▶ [Exercise instructions]:
Go through the lines below and copy any that hold the string "energy".

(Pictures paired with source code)
* * * * *

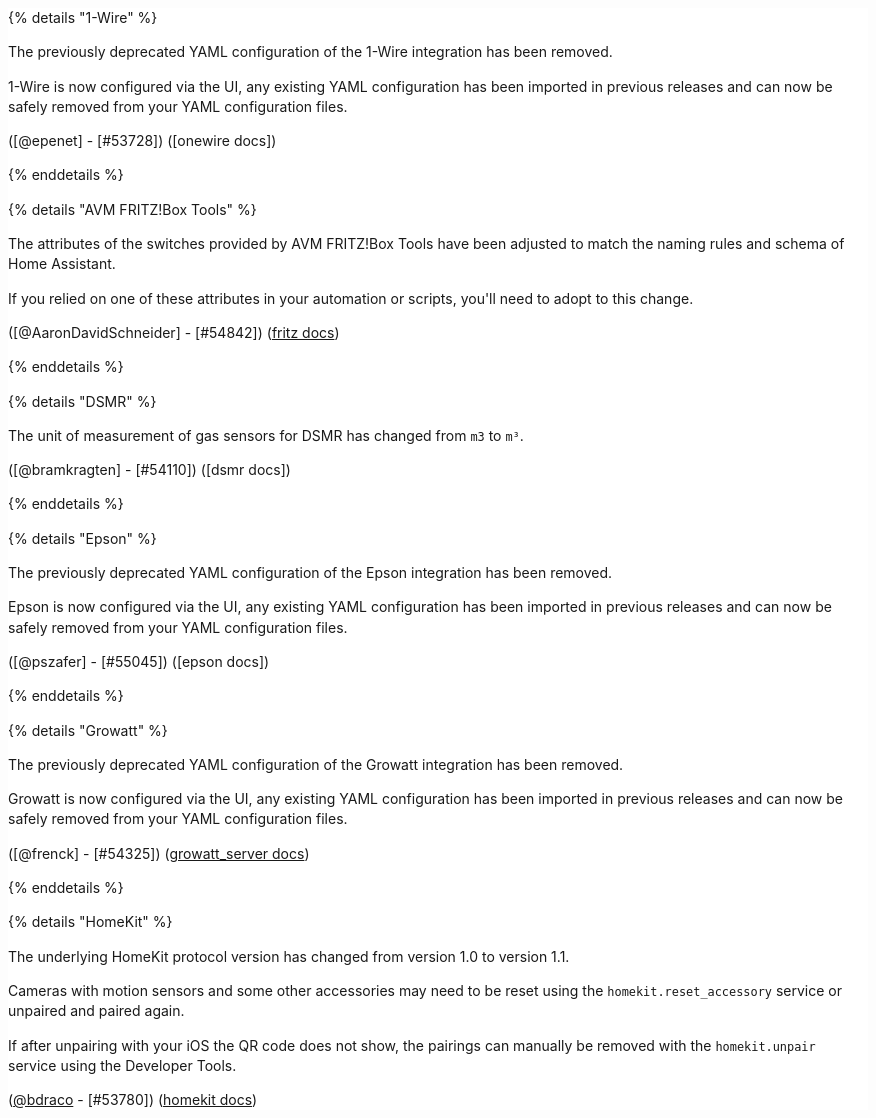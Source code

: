 {% details "1-Wire" %}

The previously deprecated YAML configuration of the 1-Wire integration has been removed.

1-Wire is now configured via the UI, any existing YAML configuration has been imported
in previous releases and can now be safely removed from your YAML configuration files.

([@epenet] - [#53728]) ([onewire docs])

{% enddetails %}

{% details "AVM FRITZ!Box Tools" %}

The attributes of the switches provided by AVM FRITZ!Box Tools have been adjusted
to match the naming rules and schema of Home Assistant.

If you relied on one of these attributes in your automation or scripts, you'll
need to adopt to this change.

([@AaronDavidSchneider] - [#54842]) ([fritz docs])

{% enddetails %}

{% details "DSMR" %}

The unit of measurement of gas sensors for DSMR has changed from `m3` to `m³`.

([@bramkragten] - [#54110]) ([dsmr docs])

{% enddetails %}

{% details "Epson" %}

The previously deprecated YAML configuration of the Epson integration has been removed.

Epson is now configured via the UI, any existing YAML configuration has been imported
in previous releases and can now be safely removed from your YAML configuration files.

([@pszafer] - [#55045]) ([epson docs])

{% enddetails %}

{% details "Growatt" %}

The previously deprecated YAML configuration of the Growatt integration has been removed.

Growatt is now configured via the UI, any existing YAML configuration has been imported
in previous releases and can now be safely removed from your YAML configuration files.

([@frenck] - [#54325]) ([growatt_server docs])

{% enddetails %}

{% details "HomeKit" %}

The underlying HomeKit protocol version has changed from version 1.0 to version 1.1.

Cameras with motion sensors and some other accessories may need to be reset using
the `homekit.reset_accessory` service or unpaired and paired again.

If after unpairing with your iOS the QR code does not show, the pairings can
manually be removed with the `homekit.unpair` service using the Developer Tools.

([@bdraco] - [#53780]) ([homekit docs])


[energy]: /blog/2021/08/04/home-energy-management/
[facebook]: https://www.facebook.com/groups/HomeAssistant
[twitter]: https://twitter.com/home_assistant
[statistics]: /blog/2021/08/04/release-20218/#long-term-statistics
[#55546]: https://github.com/home-assistant/core/pull/55546
[#55549]: https://github.com/home-assistant/core/pull/55549
[#55555]: https://github.com/home-assistant/core/pull/55555
[#55578]: https://github.com/home-assistant/core/pull/55578
[#55591]: https://github.com/home-assistant/core/pull/55591
[@Adminiuga]: https://github.com/Adminiuga
[@janiversen]: https://github.com/janiversen
[@ludeeus]: https://github.com/ludeeus
[@pvizeli]: https://github.com/pvizeli
[@rytilahti]: https://github.com/rytilahti
[modbus docs]: /integrations/modbus/
[uptimerobot docs]: /integrations/uptimerobot/
[xiaomi_miio docs]: /integrations/xiaomi_miio/
[zha docs]: /integrations/zha/
[#55553]: https://github.com/home-assistant/core/pull/55553
[#55570]: https://github.com/home-assistant/core/pull/55570
[#55612]: https://github.com/home-assistant/core/pull/55612
[#55613]: https://github.com/home-assistant/core/pull/55613
[#55635]: https://github.com/home-assistant/core/pull/55635
[#55637]: https://github.com/home-assistant/core/pull/55637
[#55639]: https://github.com/home-assistant/core/pull/55639
[#55654]: https://github.com/home-assistant/core/pull/55654
[#55666]: https://github.com/home-assistant/core/pull/55666
[#55669]: https://github.com/home-assistant/core/pull/55669
[@Anonym-tsk]: https://github.com/Anonym-tsk
[@balloob]: https://github.com/balloob
[@bdraco]: https://github.com/bdraco
[@ludeeus]: https://github.com/ludeeus
[@mib1185]: https://github.com/mib1185
[@pvizeli]: https://github.com/pvizeli
[device_automation docs]: /integrations/device_automation/
[hdmi_cec docs]: /integrations/hdmi_cec/
[hue docs]: /integrations/hue/
[speedtestdotnet docs]: /integrations/speedtestdotnet/
[ssdp docs]: /integrations/ssdp/
[starline docs]: /integrations/starline/
[template docs]: /integrations/template/
[usb docs]: /integrations/usb/
[zwave_js docs]: /integrations/zwave_js/
[#55706]: https://github.com/home-assistant/core/pull/55706
[#55708]: https://github.com/home-assistant/core/pull/55708
[#55711]: https://github.com/home-assistant/core/pull/55711
[#55713]: https://github.com/home-assistant/core/pull/55713
[#55723]: https://github.com/home-assistant/core/pull/55723
[@amelchio]: https://github.com/amelchio
[@balloob]: https://github.com/balloob
[@chemelli74]: https://github.com/chemelli74
[@emontnemery]: https://github.com/emontnemery
[fritz docs]: /integrations/fritz/
[lifx docs]: /integrations/lifx/
[rainforest_eagle docs]: /integrations/rainforest_eagle/
[samsungtv docs]: /integrations/samsungtv/
[sensor docs]: /integrations/sensor/
[#55730]: https://github.com/home-assistant/core/pull/55730
[#55761]: https://github.com/home-assistant/core/pull/55761
[#55766]: https://github.com/home-assistant/core/pull/55766
[#55767]: https://github.com/home-assistant/core/pull/55767
[#55773]: https://github.com/home-assistant/core/pull/55773
[#55806]: https://github.com/home-assistant/core/pull/55806
[#55820]: https://github.com/home-assistant/core/pull/55820
[#55831]: https://github.com/home-assistant/core/pull/55831
[#55837]: https://github.com/home-assistant/core/pull/55837
[#55839]: https://github.com/home-assistant/core/pull/55839
[#55842]: https://github.com/home-assistant/core/pull/55842
[#55858]: https://github.com/home-assistant/core/pull/55858
[#55859]: https://github.com/home-assistant/core/pull/55859
[#55869]: https://github.com/home-assistant/core/pull/55869
[@Danielhiversen]: https://github.com/Danielhiversen
[@Joshi425]: https://github.com/Joshi425
[@MartinHjelmare]: https://github.com/MartinHjelmare
[@bdr99]: https://github.com/bdr99
[@bdraco]: https://github.com/bdraco
[@bieniu]: https://github.com/bieniu
[@dgomes]: https://github.com/dgomes
[@janiversen]: https://github.com/janiversen
[@mrwhite31]: https://github.com/mrwhite31
[@tathamoddie]: https://github.com/tathamoddie
[@zxdavb]: https://github.com/zxdavb
[incomfort docs]: /integrations/incomfort/
[integration docs]: /integrations/integration/
[logbook docs]: /integrations/logbook/
[mazda docs]: /integrations/mazda/
[modbus docs]: /integrations/modbus/
[rfxtrx docs]: /integrations/rfxtrx/
[surepetcare docs]: /integrations/surepetcare/
[thinkingcleaner docs]: /integrations/thinkingcleaner/
[xiaomi_miio docs]: /integrations/xiaomi_miio/
[zha docs]: /integrations/zha/
[zwave_js docs]: /integrations/zwave_js/
[#55304]: https://github.com/home-assistant/core/pull/55304
[#55771]: https://github.com/home-assistant/core/pull/55771
[#55833]: https://github.com/home-assistant/core/pull/55833
[#55875]: https://github.com/home-assistant/core/pull/55875
[#55886]: https://github.com/home-assistant/core/pull/55886
[#55889]: https://github.com/home-assistant/core/pull/55889
[#55908]: https://github.com/home-assistant/core/pull/55908
[#55934]: https://github.com/home-assistant/core/pull/55934
[#55942]: https://github.com/home-assistant/core/pull/55942
[#55943]: https://github.com/home-assistant/core/pull/55943
[#55959]: https://github.com/home-assistant/core/pull/55959
[#55962]: https://github.com/home-assistant/core/pull/55962
[@balloob]: https://github.com/balloob
[@bieniu]: https://github.com/bieniu
[@dgomes]: https://github.com/dgomes
[@emontnemery]: https://github.com/emontnemery
[@pascalwinters]: https://github.com/pascalwinters
[@raman325]: https://github.com/raman325
[@rdfurman]: https://github.com/rdfurman
[@thecode]: https://github.com/thecode
[dsmr_reader docs]: /integrations/dsmr_reader/
[energy docs]: /integrations/energy/
[google_assistant docs]: /integrations/google_assistant/
[honeywell docs]: /integrations/honeywell/
[integration docs]: /integrations/integration/
[light docs]: /integrations/light/
[recorder docs]: /integrations/recorder/
[sensor docs]: /integrations/sensor/
[switcher_kis docs]: /integrations/switcher_kis/
[template docs]: /integrations/template/
[xiaomi_miio docs]: /integrations/xiaomi_miio/
[#56016]: https://github.com/home-assistant/core/pull/56016
[#56037]: https://github.com/home-assistant/core/pull/56037
[#56041]: https://github.com/home-assistant/core/pull/56041
[#56058]: https://github.com/home-assistant/core/pull/56058
[#56072]: https://github.com/home-assistant/core/pull/56072
[#56089]: https://github.com/home-assistant/core/pull/56089
[@balloob]: https://github.com/balloob
[@ehendrix23]: https://github.com/ehendrix23
[@emontnemery]: https://github.com/emontnemery
[@flacjacket]: https://github.com/flacjacket
[@micha91]: https://github.com/micha91
[amcrest docs]: https://www.home-assistant.io/integrations/amcrest/
[myq docs]: https://www.home-assistant.io/integrations/myq/
[sensor docs]: https://www.home-assistant.io/integrations/sensor/
[yamaha_musiccast docs]: https://www.home-assistant.io/integrations/yamaha_musiccast/
[#54237]: https://github.com/home-assistant/core/pull/54237
[#56073]: https://github.com/home-assistant/core/pull/56073
[#56084]: https://github.com/home-assistant/core/pull/56084
[#56121]: https://github.com/home-assistant/core/pull/56121
[#56148]: https://github.com/home-assistant/core/pull/56148
[#56163]: https://github.com/home-assistant/core/pull/56163
[#56191]: https://github.com/home-assistant/core/pull/56191
[#56239]: https://github.com/home-assistant/core/pull/56239
[#56270]: https://github.com/home-assistant/core/pull/56270
[#56288]: https://github.com/home-assistant/core/pull/56288
[#56296]: https://github.com/home-assistant/core/pull/56296
[#56306]: https://github.com/home-assistant/core/pull/56306
[#56358]: https://github.com/home-assistant/core/pull/56358
[#56363]: https://github.com/home-assistant/core/pull/56363
[@bachya]: https://github.com/bachya
[@bdraco]: https://github.com/bdraco
[@bieniu]: https://github.com/bieniu
[@brianegge]: https://github.com/brianegge
[@elupus]: https://github.com/elupus
[@emontnemery]: https://github.com/emontnemery
[@jjlawren]: https://github.com/jjlawren
[@ludeeus]: https://github.com/ludeeus
[@muppet3000]: https://github.com/muppet3000
[@mxilievski]: https://github.com/mxilievski
[@ocalvo]: https://github.com/ocalvo
[@thecode]: https://github.com/thecode
[cast docs]: /integrations/cast/
[generic_thermostat docs]: /integrations/generic_thermostat/
[growatt_server docs]: /integrations/growatt_server/
[homekit docs]: /integrations/homekit/
[kodi docs]: /integrations/kodi/
[openuv docs]: /integrations/openuv/
[philips_js docs]: /integrations/philips_js/
[plex docs]: /integrations/plex/
[rainmachine docs]: /integrations/rainmachine/
[sms docs]: /integrations/sms/
[switcher_kis docs]: /integrations/switcher_kis/
[xiaomi_miio docs]: /integrations/xiaomi_miio/
[yeelight docs]: /integrations/yeelight/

* * * * *

▶ [Task answer]:
[energy]: /blog/2021/08/04/home-energy-management/
[energy docs]: /integrations/energy/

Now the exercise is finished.